Rambler's Top100
Петербургский театральный журнал

№ 50

2007

Петербургский театральный журнал

 

Смешной

Прекрасно помню (а это было давно, много лет назад) Наркиса — необычайно разболтанного парня, который по пьянству дурил, босыми ногами ступал в воду, топал и брызги летели во все стороны. Дело происходило на сцене ленинградского театра Комедии в спектакле «Горячее сердце», и Наркисом был Сергей Дрейден. Этот феноменальный хулиган затмевал всех. Чтобы сохранить некое общее равновесие в ансамбле, его бы придержать, не выпускать надо было. Энергия била из него ключом. Светловолосый, светлоглазый, стройный и смешной, с хрипловатым голосом и растянутыми интонациями, он в полном смысле комиком и не был. Он изображал баловня жизни, и манера его актерская состояла в том, чтобы баловаться. Позднее всегда казалось, что ему ничего не стоит представлять кого угодно, бесцеремонно, и вообще: появляться на людях, перед залом, — одно удовольствие. Легко вошел в профессию актера, может быть, слишком легко. Талант настолько бросался в глаза, что его перехваливали. Им любовались и радовались молодецкой дерзости, с которой он схватывал всякую роль. Органичен до невероятия.

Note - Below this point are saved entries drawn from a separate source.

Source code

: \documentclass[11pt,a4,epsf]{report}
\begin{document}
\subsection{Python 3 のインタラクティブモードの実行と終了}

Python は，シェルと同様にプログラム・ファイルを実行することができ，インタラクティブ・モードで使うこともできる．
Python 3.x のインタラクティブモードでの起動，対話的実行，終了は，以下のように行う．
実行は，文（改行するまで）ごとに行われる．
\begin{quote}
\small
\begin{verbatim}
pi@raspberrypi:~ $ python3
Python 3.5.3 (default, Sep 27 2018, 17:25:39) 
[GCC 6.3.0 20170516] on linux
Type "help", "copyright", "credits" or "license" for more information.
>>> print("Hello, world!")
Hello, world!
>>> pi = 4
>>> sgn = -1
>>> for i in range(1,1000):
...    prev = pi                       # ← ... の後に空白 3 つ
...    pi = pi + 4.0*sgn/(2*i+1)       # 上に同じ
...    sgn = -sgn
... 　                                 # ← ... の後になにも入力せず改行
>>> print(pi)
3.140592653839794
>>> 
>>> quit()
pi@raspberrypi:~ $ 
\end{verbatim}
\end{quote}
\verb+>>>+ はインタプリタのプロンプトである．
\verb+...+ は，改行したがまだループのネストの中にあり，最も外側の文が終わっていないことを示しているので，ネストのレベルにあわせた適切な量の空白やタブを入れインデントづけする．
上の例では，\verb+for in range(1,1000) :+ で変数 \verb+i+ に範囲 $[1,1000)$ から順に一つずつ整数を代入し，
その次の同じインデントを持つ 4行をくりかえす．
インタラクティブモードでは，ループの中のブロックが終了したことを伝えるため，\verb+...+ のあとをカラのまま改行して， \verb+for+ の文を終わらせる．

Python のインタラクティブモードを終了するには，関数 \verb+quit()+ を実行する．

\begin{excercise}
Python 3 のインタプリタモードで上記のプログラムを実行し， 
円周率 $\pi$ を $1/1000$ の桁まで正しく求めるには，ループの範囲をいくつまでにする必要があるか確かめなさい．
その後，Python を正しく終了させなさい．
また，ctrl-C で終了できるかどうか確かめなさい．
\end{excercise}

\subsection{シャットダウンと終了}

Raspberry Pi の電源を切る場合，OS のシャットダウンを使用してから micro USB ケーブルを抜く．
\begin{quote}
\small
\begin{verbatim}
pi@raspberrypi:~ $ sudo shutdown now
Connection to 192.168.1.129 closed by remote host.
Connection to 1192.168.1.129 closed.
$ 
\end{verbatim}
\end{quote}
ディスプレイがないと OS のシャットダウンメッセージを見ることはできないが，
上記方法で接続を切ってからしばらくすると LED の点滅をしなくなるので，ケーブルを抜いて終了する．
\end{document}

В «Потерянных звездах» его персонажа с завистью называют «классический и крупный мужчина». Сочетание в Дрейдене мужского обаяния и комизма и есть оригинальность. Отдаленно он похож на Бельмондо — однако без детективных забав и комплекса супермена. Этой глупостью Дрейден никогда не страдал. И от комизма никогда не отступал. Правда, не так уж много ролей набирается, когда начинаешь считать. Хотелось — и ему, и нам — еще большего внимания. Но все поворачивалось вбок, с судьбой он разговаривал в том же тоне, что и Шмуэль в «Потерянных звездах», — как с неудачно разбогатевшим папой: не жалуясь, не ожесточаясь, без суеты.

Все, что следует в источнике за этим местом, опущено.